In linea con la tradizione cinematografica indiana la pellicola dura oltre sei ore e propone undici canzoni

Una “prima” singolare per una pellicola che rielabora un soggetto antico modellandosi senza forzature in quella macchina ben codificata, quanto versatile e multiforme, che è la cinematografia indiana. Si intitola Christaayan (letteralmente: «il cammino di Cristo») il film in hindi con background indiano a largo raggio, basato sulla vita di Gesù Cristo, presentato nei giorni scorsi alla Saint Arnold’s School di Lalaram Nagar, cittadina dell’Indore (parte occidentale dello Stato federato del Madhya Pradesh) davanti a una platea di oltre 2.600 spettatori, tra cui numerose personalità del mondo della cultura e dello spettacolo, il ministro della Salute del Governo di Madhya Pradesh, Shri Mahendra Hardia e il vescovo di Indore, Chacko Thottumarickal, appartenente alla Società del Verbo Divino come il regista e sceneggiatore del film, padre Geo George Kannanayil.

Benché in questa occasione sia stata proiettata una versione abbreviata di soli 53 minuti, l’originale dura ben sei ore e sedici, come nella miglior tradizione della cinematografia indiana, di cui sono ingredienti consustanziali (innestandosi su una millenaria radice teatrale e culturale) le scene danzate e cantate.

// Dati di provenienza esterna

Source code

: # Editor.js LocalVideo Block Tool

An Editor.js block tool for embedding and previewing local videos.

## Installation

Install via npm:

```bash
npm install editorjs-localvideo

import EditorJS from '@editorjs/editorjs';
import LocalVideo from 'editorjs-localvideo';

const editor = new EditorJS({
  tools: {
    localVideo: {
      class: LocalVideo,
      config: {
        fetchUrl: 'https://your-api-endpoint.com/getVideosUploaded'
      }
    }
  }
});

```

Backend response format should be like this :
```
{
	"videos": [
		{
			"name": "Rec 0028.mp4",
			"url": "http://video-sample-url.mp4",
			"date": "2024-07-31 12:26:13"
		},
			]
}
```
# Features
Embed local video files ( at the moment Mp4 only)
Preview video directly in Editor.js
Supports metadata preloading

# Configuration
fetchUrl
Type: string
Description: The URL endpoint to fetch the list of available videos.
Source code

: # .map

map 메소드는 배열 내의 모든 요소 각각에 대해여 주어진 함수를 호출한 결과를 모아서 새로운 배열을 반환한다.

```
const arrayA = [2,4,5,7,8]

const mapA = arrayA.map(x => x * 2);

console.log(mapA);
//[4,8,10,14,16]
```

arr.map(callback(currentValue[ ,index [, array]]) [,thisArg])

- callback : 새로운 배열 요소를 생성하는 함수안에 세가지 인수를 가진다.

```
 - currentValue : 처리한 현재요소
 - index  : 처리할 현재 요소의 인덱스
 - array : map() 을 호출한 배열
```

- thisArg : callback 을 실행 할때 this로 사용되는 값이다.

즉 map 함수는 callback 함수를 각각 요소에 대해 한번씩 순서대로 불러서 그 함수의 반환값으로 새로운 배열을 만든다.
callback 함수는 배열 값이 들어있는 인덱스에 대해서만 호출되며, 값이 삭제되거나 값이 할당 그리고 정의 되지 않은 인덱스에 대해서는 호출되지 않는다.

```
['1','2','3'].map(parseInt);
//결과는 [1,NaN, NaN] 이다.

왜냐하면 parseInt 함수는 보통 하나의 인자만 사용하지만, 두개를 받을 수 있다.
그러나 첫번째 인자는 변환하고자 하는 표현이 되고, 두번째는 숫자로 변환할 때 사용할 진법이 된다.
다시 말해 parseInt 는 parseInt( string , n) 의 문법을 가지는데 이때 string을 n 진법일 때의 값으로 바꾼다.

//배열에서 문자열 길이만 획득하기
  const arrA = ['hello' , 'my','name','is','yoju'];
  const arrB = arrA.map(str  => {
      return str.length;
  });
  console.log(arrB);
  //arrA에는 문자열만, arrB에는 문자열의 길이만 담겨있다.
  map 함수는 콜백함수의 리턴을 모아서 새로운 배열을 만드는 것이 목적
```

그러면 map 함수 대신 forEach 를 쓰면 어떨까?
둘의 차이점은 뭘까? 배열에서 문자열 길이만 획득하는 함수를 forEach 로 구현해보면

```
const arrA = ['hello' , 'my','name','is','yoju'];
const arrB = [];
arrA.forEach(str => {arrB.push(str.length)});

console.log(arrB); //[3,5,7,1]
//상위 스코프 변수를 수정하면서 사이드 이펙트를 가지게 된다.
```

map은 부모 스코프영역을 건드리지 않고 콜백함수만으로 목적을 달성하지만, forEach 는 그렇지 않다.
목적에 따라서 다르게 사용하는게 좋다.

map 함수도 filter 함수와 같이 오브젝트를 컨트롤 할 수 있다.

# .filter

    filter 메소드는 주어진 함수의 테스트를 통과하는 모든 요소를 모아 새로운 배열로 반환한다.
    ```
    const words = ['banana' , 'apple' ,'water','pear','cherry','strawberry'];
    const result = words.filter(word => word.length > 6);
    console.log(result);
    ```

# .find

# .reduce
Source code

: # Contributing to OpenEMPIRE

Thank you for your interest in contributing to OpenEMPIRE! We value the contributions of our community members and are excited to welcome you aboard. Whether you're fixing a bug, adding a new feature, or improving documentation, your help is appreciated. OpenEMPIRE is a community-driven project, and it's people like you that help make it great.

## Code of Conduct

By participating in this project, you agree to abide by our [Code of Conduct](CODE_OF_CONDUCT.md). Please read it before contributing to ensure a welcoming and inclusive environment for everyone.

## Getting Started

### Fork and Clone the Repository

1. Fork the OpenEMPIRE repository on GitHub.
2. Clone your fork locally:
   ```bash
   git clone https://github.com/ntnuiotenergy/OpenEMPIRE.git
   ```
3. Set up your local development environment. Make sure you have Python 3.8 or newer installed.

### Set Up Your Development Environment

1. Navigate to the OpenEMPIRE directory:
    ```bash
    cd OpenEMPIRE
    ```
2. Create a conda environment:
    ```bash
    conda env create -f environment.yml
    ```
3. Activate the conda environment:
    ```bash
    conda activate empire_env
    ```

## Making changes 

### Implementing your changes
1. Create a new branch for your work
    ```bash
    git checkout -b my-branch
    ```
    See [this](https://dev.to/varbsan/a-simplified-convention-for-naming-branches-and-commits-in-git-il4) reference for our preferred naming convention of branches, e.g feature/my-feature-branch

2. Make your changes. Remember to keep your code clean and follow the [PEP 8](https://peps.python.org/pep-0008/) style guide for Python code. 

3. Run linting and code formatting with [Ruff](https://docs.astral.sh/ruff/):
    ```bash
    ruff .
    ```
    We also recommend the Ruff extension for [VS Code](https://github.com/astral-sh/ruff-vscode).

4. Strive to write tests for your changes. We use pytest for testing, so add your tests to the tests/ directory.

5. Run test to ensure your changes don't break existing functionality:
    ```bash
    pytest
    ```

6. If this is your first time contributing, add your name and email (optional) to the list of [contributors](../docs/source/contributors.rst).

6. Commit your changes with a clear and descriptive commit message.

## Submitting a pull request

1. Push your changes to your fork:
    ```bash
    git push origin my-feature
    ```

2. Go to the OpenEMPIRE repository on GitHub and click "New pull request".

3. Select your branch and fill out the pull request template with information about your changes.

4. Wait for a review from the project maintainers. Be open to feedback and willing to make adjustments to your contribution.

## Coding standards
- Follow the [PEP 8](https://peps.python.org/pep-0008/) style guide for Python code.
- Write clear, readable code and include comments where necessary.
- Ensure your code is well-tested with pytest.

Qui le undici canzoni sono affidate a famosi playback singers, coloro che “prestano la voce” agli attori nelle numerose parti musicali: artisti valutati al livello delle star, tanto che un ruolo essenziale, in questi film, è affidato al mixer dei suoni (qui l’ingegnere Ajit A George di Vismaya, dei Max Studios di Trivandrum in Kerala).

Le riprese hanno coinvolto undici Stati inclusi Kerala, Goa e Tamil Nadu, mettendo in scena duecento personaggi, con attori che in moltissimi casi compaiono  per la prima volta davanti alla macchina da presa. Tra questi, il provinciale e il tesoriere dei verbiti di Indore, religiosi e religiose, scienziati e professori, poliziotti e studenti e, soprattutto, moltissime persone qualunque, per la maggior parte non cristiani; Gesù è il giovane hindu Ankit Sharma. Nel loro insieme, il regista li presenta come Christaayan family, essendosi reso conto, in sette anni di riprese tra difficoltà d’ogni genere e cronica penuria di risorse, quanto ciascuno di loro a suo modo amasse Cristo.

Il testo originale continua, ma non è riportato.